By Brigid Skidd
Burlington, VT– The Scott administration announced on August 31st a roll back of Vermont’s Covid era Federal Renter’s Assistance Program. The Vermont Emergency Rental Assistance Program (VERAP) was set up through the Vermont Housing Authority to keep people housed during the Covid-19 pandemic and the economic crisis it caused. This program has served over 15000 Vermont households since April 2021. It was part of a larger 320 million dollar federal rent assistance fund which was originally projected by officials to last through at least 2023.
However, the program went through its 138 million dollars in federal funding more quickly than expected. Doug Farnam of the Vermont Agency of Administration explains, “The reason that everyone that is finding out about this now (August 31st) is that we didn’t have the actual spending recorded and the data to know we were going to run out of money before the end of the winter.”
The Vermont Housing Authority offered VERAP assistance to any household that had an Area Median Income (AMI) below 80%. According to VERAP’s updated website, as of October 1st the program is closed to new applicants and has reduced its funding by 30% to all households.

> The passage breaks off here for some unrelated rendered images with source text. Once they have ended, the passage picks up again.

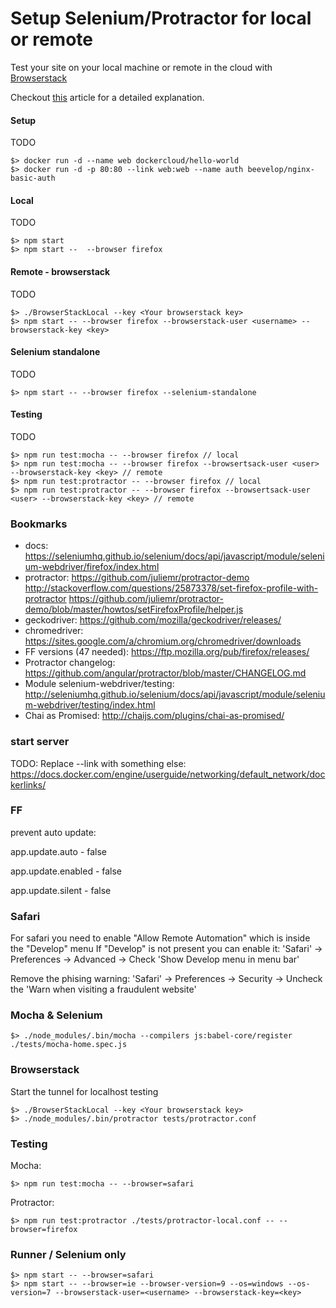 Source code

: # Setup Selenium/Protractor for local or remote

Test your site on your local machine or remote in the cloud with [Browserstack](https://www.browserstack.com)

Checkout [this](https://scaljeri.github.io/selenium-protractor-browserstack/) article for a detailed explanation.

#### Setup
TODO


    $> docker run -d --name web dockercloud/hello-world
    $> docker run -d -p 80:80 --link web:web --name auth beevelop/nginx-basic-auth


#### Local
TODO

    $> npm start 
    $> npm start --  --browser firefox

#### Remote - browserstack
TODO

    $> ./BrowserStackLocal --key <Your browserstack key>
    $> npm start -- --browser firefox --browserstack-user <username> --browserstack-key <key>
    
#### Selenium standalone
TODO

    $> npm start -- --browser firefox --selenium-standalone
    
#### Testing
TODO

    $> npm run test:mocha -- --browser firefox // local
    $> npm run test:mocha -- --browser firefox --browsertsack-user <user> --browserstack-key <key> // remote
    $> npm run test:protractor -- --browser firefox // local
    $> npm run test:protractor -- --browser firefox --browsertsack-user <user> --browserstack-key <key> // remote
    


### Bookmarks

   - docs: https://seleniumhq.github.io/selenium/docs/api/javascript/module/selenium-webdriver/firefox/index.html
   - protractor: https://github.com/juliemr/protractor-demo
                 http://stackoverflow.com/questions/25873378/set-firefox-profile-with-protractor
                 https://github.com/juliemr/protractor-demo/blob/master/howtos/setFirefoxProfile/helper.js
   - geckodriver: https://github.com/mozilla/geckodriver/releases/
   - chromedriver: https://sites.google.com/a/chromium.org/chromedriver/downloads
   - FF versions (47 needed): https://ftp.mozilla.org/pub/firefox/releases/
   - Protractor changelog: https://github.com/angular/protractor/blob/master/CHANGELOG.md
   - Module selenium-webdriver/testing: http://seleniumhq.github.io/selenium/docs/api/javascript/module/selenium-webdriver/testing/index.html
   - Chai as Promised: http://chaijs.com/plugins/chai-as-promised/

### start server

    
TODO: Replace --link with something else: https://docs.docker.com/engine/userguide/networking/default_network/dockerlinks/

### FF

prevent auto update:

app.update.auto - false

app.update.enabled - false

app.update.silent - false

### Safari

For safari you need to enable "Allow Remote Automation" which is inside the "Develop" menu
If "Develop" is not present you can enable it: 'Safari' -> Preferences -> Advanced -> Check 'Show Develop menu in menu bar'

Remove the phising warning: 'Safari' -> Preferences -> Security -> Uncheck the 'Warn when visiting a fraudulent website'

### Mocha & Selenium

    $> ./node_modules/.bin/mocha --compilers js:babel-core/register ./tests/mocha-home.spec.js
    
### Browserstack

Start the tunnel for localhost testing

    $> ./BrowserStackLocal --key <Your browserstack key>
    $> ./node_modules/.bin/protractor tests/protractor.conf
    
### Testing

Mocha:

    $> npm run test:mocha -- --browser=safari
    
Protractor:

    $> npm run test:protractor ./tests/protractor-local.conf -- --browser=firefox
    
### Runner / Selenium only

    $> npm start -- --browser=safari
    $> npm start -- --browser=ie --browser-version=9 --os=windows --os-version=7 --browserstack-user=<username> --browserstack-key=<key> 

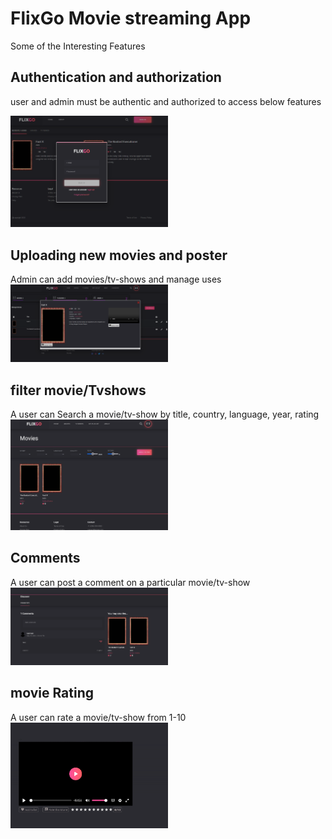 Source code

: # FlixGo Movie streaming App

Some of the Interesting  Features 

## Authentication and authorization

user and admin must be authentic and authorized to access below features

<img src="https://github.com/Patrick-BP/projects/blob/main/Angular-Projects/flixgo/login.png" width="50%"/>

## Uploading new movies and poster

Admin can add movies/tv-shows and manage uses 
<img src="https://github.com/Patrick-BP/projects/blob/main/Angular-Projects/flixgo/uploadmovie.png" width="50%"/>

## filter movie/Tvshows 

A user can Search a movie/tv-show by title, country, language, year, rating
<img src="https://github.com/Patrick-BP/projects/blob/main/Angular-Projects/flixgo/filter.png" width="50%"/>

## Comments

A user can post a comment on a particular movie/tv-show
<img src="https://github.com/Patrick-BP/projects/blob/main/Angular-Projects/flixgo/comments.png" width="50%"/>

## movie Rating

A user can rate a movie/tv-show from 1-10
<img src="https://github.com/Patrick-BP/projects/blob/main/Angular-Projects/flixgo/rating.png" width="50%"/> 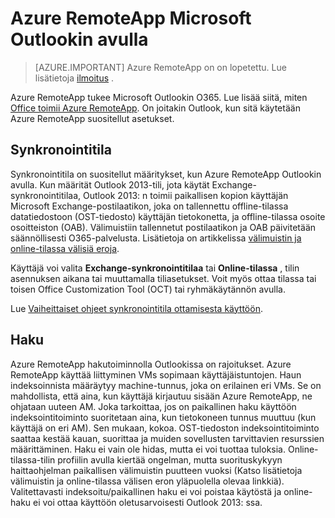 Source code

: <properties
    pageTitle="Outlookin käyttäminen Azure RemoteApp | Microsoft Azure" 
    description="Opettele määrittäminen ja käyttäminen Outlook Azure RemoteApp | Microsoft Azure"
    services="remoteapp"
    documentationCenter=""
    authors="pavithir"
    manager="mbaldwin" />

<tags
    ms.service="remoteapp"
    ms.workload="compute"
    ms.tgt_pltfrm="na"
    ms.devlang="na"
    ms.topic="hero-article"
    ms.date="08/15/2016"
    ms.author="elizapo" />

# <a name="using-microsoft-outlook-in-azure-remoteapp"></a>Azure RemoteApp Microsoft Outlookin avulla

> [AZURE.IMPORTANT]
> Azure RemoteApp on on lopetettu. Lue lisätietoja [ilmoitus](https://go.microsoft.com/fwlink/?linkid=821148) .

Azure RemoteApp tukee Microsoft Outlookin O365. Lue lisää siitä, miten [Office toimii Azure RemoteApp](remoteapp-officesubscription.md). On joitakin Outlook, kun sitä käytetään Azure RemoteApp suositellut asetukset.

## <a name="cached-mode"></a>Synkronointitila
Synkronointitila on suositellut määritykset, kun Azure RemoteApp Outlookin avulla. Kun määrität Outlook 2013-tili, jota käytät Exchange-synkronointitilaa, Outlook 2013: n toimii paikallisen kopion käyttäjän Microsoft Exchange-postilaatikon, joka on tallennettu offline-tilassa datatiedostoon (OST-tiedosto) käyttäjän tietokonetta, ja offline-tilassa osoite osoitteiston (OAB). Välimuistiin tallennetut postilaatikon ja OAB päivitetään säännöllisesti O365-palvelusta. Lisätietoja on artikkelissa [välimuistin ja online-tilassa välisiä eroja](https://technet.microsoft.com/library/jj683103.aspx).

Käyttäjä voi valita **Exchange-synkronointitilaa** tai **Online-tilassa** , tilin asennuksen aikana tai muuttamalla tiliasetukset. Voit myös ottaa tilassa tai toisen Office Customization Tool (OCT) tai ryhmäkäytännön avulla.  

Lue [Vaiheittaiset ohjeet synkronointitila ottamisesta käyttöön](https://technet.microsoft.com/library/c6f4cad9-c918-420e-bab3-8b49e1885034#proc).

## <a name="search"></a>Haku
Azure RemoteApp hakutoiminnolla Outlookissa on rajoitukset. Azure RemoteApp käyttää liittyminen VMs sopimaan käyttäjäistuntojen. Haun indeksoinnista määräytyy machine-tunnus, joka on erilainen eri VMs. Se on mahdollista, että aina, kun käyttäjä kirjautuu sisään Azure RemoteApp, ne ohjataan uuteen AM. Joka tarkoittaa, jos on paikallinen haku käyttöön indeksointitoiminto suoritetaan aina, kun tietokoneen tunnus muuttuu (kun käyttäjä on eri AM). Sen mukaan, kokoa. OST-tiedoston indeksointitoiminto saattaa kestää kauan, suorittaa ja muiden sovellusten tarvittavien resurssien määrittäminen. Haku ei vain ole hidas, mutta ei voi tuottaa tuloksia. Online-tilassa-tilin profiilin avulla kiertää ongelman, mutta suorituskykyyn haittaohjelman paikallisen välimuistin puutteen vuoksi (Katso lisätietoja välimuistin ja online-tilassa välisen eron yläpuolella olevaa linkkiä). Valitettavasti indeksoitu/paikallinen haku ei voi poistaa käytöstä ja online-haku ei voi ottaa käyttöön oletusarvoisesti Outlook 2013: ssa.
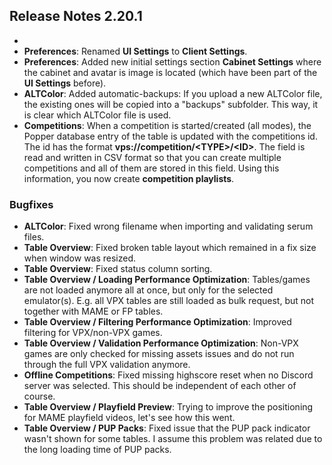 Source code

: ## Release Notes 2.20.1
- 
- **Preferences**: Renamed **UI Settings** to **Client Settings**.
- **Preferences**: Added new initial settings section **Cabinet Settings** where the cabinet and avatar is image is located (which have been part of the **UI Settings** before).
- **ALTColor**: Added automatic-backups: If you upload a new ALTColor file, the existing ones will be copied into a "backups" subfolder. This way, it is clear which ALTColor file is used.
- **Competitions**: When a competition is started/created (all modes), the Popper database entry of the table is updated with the competitions id. The id has the format **vps://competition/\<TYPE\>/\<ID\>**. The field is read and written in CSV format so that you can create multiple competitions and all of them are stored in this field. Using this information, you now create **competition playlists**.
 

### Bugfixes

- **ALTColor**: Fixed wrong filename when importing and validating serum files.
- **Table Overview**: Fixed broken table layout which remained in a fix size when window was resized.
- **Table Overview**: Fixed status column sorting.
- **Table Overview / Loading Performance Optimization**: Tables/games are not loaded anymore all at once, but only for the selected emulator(s). E.g. all VPX tables are still loaded as bulk request, but not together with MAME or FP tables. 
- **Table Overview / Filtering Performance Optimization**: Improved filtering for VPX/non-VPX games.
- **Table Overview / Validation Performance Optimization**: Non-VPX games are only checked for missing assets issues and do not run through the full VPX validation anymore.
- **Offline Competitions**: Fixed missing highscore reset when no Discord server was selected. This should be independent of each other of course.
- **Table Overview / Playfield Preview**: Trying to improve the positioning for MAME playfield videos, let's see how this went.
- **Table Overview / PUP Packs**: Fixed issue that the PUP pack indicator wasn't shown for some tables. I assume this problem was related due to the long loading time of PUP packs. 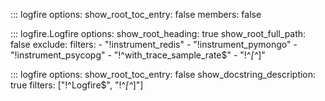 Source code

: ::: logfire
    options:
        show_root_toc_entry: false
        members: false


::: logfire.Logfire
    options:
        show_root_heading: true
        show_root_full_path: false
        exclude:
        filters:
            - "!instrument_redis"
            - "!instrument_pymongo"
            - "!instrument_psycopg"
            - "!^with_trace_sample_rate$"
            - "!^_[^_]"


::: logfire
    options:
        show_root_toc_entry: false
        show_docstring_description: true
        filters: ["!^Logfire$", "!^_[^_]"]
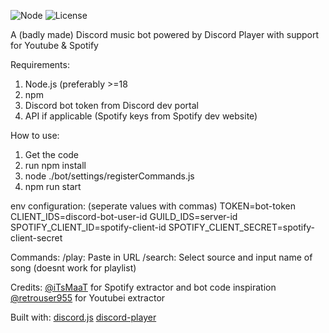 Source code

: ![Node](https://img.shields.io/badge/node-%3E%3D18-brightgreen)
![License](https://img.shields.io/github/license/brrrbot/bob)

A (badly made) Discord music bot powered by Discord Player with support for Youtube & Spotify

Requirements:
1. Node.js (preferably >=18
2. npm
3. Discord bot token from Discord dev portal
4. API if applicable (Spotify keys from Spotify dev website)

How to use:
1. Get the code
2. run npm install
3. node ./bot/settings/registerCommands.js
4. npm run start

env configuration: (seperate values with commas)
TOKEN=bot-token
CLIENT_IDS=discord-bot-user-id
GUILD_IDS=server-id
SPOTIFY_CLIENT_ID=spotify-client-id
SPOTIFY_CLIENT_SECRET=spotify-client-secret

Commands:
/play: Paste in URL
/search: Select source and input name of song (doesnt work for playlist)

Credits:
[@iTsMaaT](https://github.com/iTsMaaT) for Spotify extractor and bot code inspiration
[@retrouser955](https://github.com/retrouser955) for Youtubei extractor

Built with:
[discord.js](https://github.com/discordjs/discord.js)
[discord-player](https://github.com/Androz2091/discord-player)
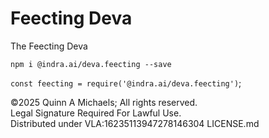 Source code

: # Feecting Deva

The Feecting Deva

`npm i @indra.ai/deva.feecting --save`

`const feecting = require('@indra.ai/deva.feecting')`;

©2025 Quinn A Michaels; All rights reserved.  
Legal Signature Required For Lawful Use.  
Distributed under VLA:16235113947278146304 LICENSE.md

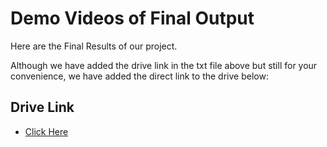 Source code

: 
# Demo Videos of Final Output

Here are the Final Results of our project.

Although we have added the drive link in the txt file above but still for your convenience, we have added the direct link to the drive below:




## Drive Link

 - [Click Here](https://drive.google.com/drive/folders/1sRD3fbkpvPVQA2zw85VrVelsf-1_AOrv)
 


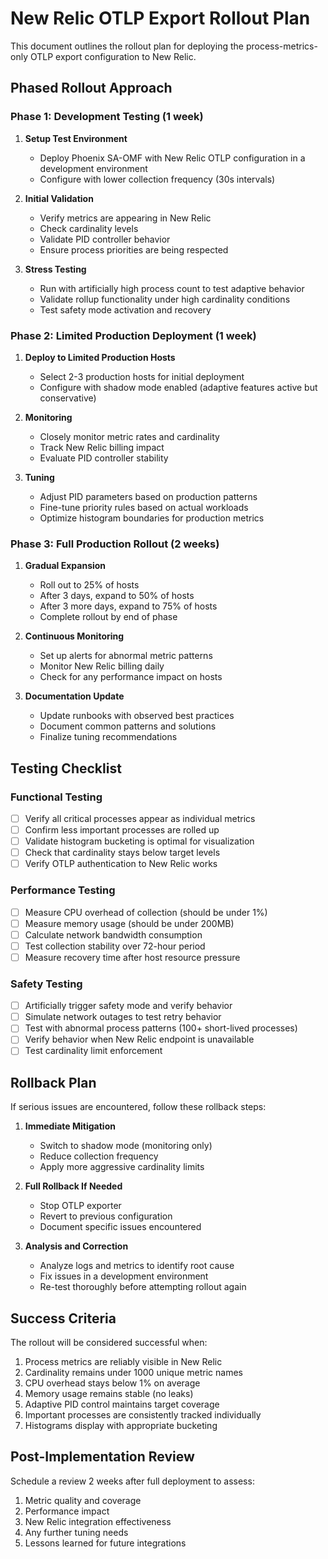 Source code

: # New Relic OTLP Export Rollout Plan

This document outlines the rollout plan for deploying the process-metrics-only OTLP export configuration to New Relic.

## Phased Rollout Approach

### Phase 1: Development Testing (1 week)

1. **Setup Test Environment**
   - Deploy Phoenix SA-OMF with New Relic OTLP configuration in a development environment
   - Configure with lower collection frequency (30s intervals)

2. **Initial Validation**
   - Verify metrics are appearing in New Relic
   - Check cardinality levels
   - Validate PID controller behavior
   - Ensure process priorities are being respected

3. **Stress Testing**
   - Run with artificially high process count to test adaptive behavior
   - Validate rollup functionality under high cardinality conditions
   - Test safety mode activation and recovery

### Phase 2: Limited Production Deployment (1 week)

1. **Deploy to Limited Production Hosts**
   - Select 2-3 production hosts for initial deployment
   - Configure with shadow mode enabled (adaptive features active but conservative)

2. **Monitoring**
   - Closely monitor metric rates and cardinality
   - Track New Relic billing impact
   - Evaluate PID controller stability

3. **Tuning**
   - Adjust PID parameters based on production patterns
   - Fine-tune priority rules based on actual workloads
   - Optimize histogram boundaries for production metrics

### Phase 3: Full Production Rollout (2 weeks)

1. **Gradual Expansion**
   - Roll out to 25% of hosts
   - After 3 days, expand to 50% of hosts
   - After 3 more days, expand to 75% of hosts
   - Complete rollout by end of phase

2. **Continuous Monitoring**
   - Set up alerts for abnormal metric patterns
   - Monitor New Relic billing daily
   - Check for any performance impact on hosts

3. **Documentation Update**
   - Update runbooks with observed best practices
   - Document common patterns and solutions
   - Finalize tuning recommendations

## Testing Checklist

### Functional Testing

- [ ] Verify all critical processes appear as individual metrics
- [ ] Confirm less important processes are rolled up
- [ ] Validate histogram bucketing is optimal for visualization
- [ ] Check that cardinality stays below target levels
- [ ] Verify OTLP authentication to New Relic works

### Performance Testing

- [ ] Measure CPU overhead of collection (should be under 1%)
- [ ] Measure memory usage (should be under 200MB)
- [ ] Calculate network bandwidth consumption
- [ ] Test collection stability over 72-hour period
- [ ] Measure recovery time after host resource pressure

### Safety Testing

- [ ] Artificially trigger safety mode and verify behavior
- [ ] Simulate network outages to test retry behavior
- [ ] Test with abnormal process patterns (100+ short-lived processes)
- [ ] Verify behavior when New Relic endpoint is unavailable
- [ ] Test cardinality limit enforcement

## Rollback Plan

If serious issues are encountered, follow these rollback steps:

1. **Immediate Mitigation**
   - Switch to shadow mode (monitoring only)
   - Reduce collection frequency
   - Apply more aggressive cardinality limits

2. **Full Rollback If Needed**
   - Stop OTLP exporter
   - Revert to previous configuration
   - Document specific issues encountered

3. **Analysis and Correction**
   - Analyze logs and metrics to identify root cause
   - Fix issues in a development environment
   - Re-test thoroughly before attempting rollout again

## Success Criteria

The rollout will be considered successful when:

1. Process metrics are reliably visible in New Relic
2. Cardinality remains under 1000 unique metric names
3. CPU overhead stays below 1% on average
4. Memory usage remains stable (no leaks)
5. Adaptive PID control maintains target coverage
6. Important processes are consistently tracked individually
7. Histograms display with appropriate bucketing

## Post-Implementation Review

Schedule a review 2 weeks after full deployment to assess:

1. Metric quality and coverage
2. Performance impact
3. New Relic integration effectiveness
4. Any further tuning needs
5. Lessons learned for future integrations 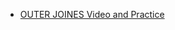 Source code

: - [OUTER JOINES Video and Practice](https://github.com/danielvivacqua/SQLTutorial/blob/master/Resources/SQL%20in%207.%20Day%207.%20OUTER%20JOINS.%20Video%20%26%20Practice.pdf)
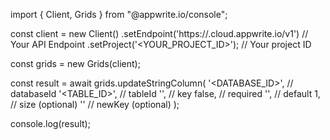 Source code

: import { Client, Grids } from "@appwrite.io/console";

const client = new Client()
    .setEndpoint('https://<REGION>.cloud.appwrite.io/v1') // Your API Endpoint
    .setProject('<YOUR_PROJECT_ID>'); // Your project ID

const grids = new Grids(client);

const result = await grids.updateStringColumn(
    '<DATABASE_ID>', // databaseId
    '<TABLE_ID>', // tableId
    '', // key
    false, // required
    '<DEFAULT>', // default
    1, // size (optional)
    '' // newKey (optional)
);

console.log(result);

By November 1st households over 30% AMI will have they’re support cut to 50% of the original and be cut completely by the end of the month.
This decision has caused outrage among tenant’s advocates and sparked criticism of the government’s response to the crisis, specifically the way this will exacerbate the effects of the current housing crisis . Brenda Seigel, Democratic nominee for governor and longtime tenants advocate, stated,“Our vacancy rate is just over 2%. There is no housing,” she said. “There will be more people without housing, and there will be immense harm to low- and moderate-income people across this entire state.”
As high school students, renter’s issues are not generally on our mind, but housing insecurity is not alien to CVU and will be exacerbated by the ending of VERAP.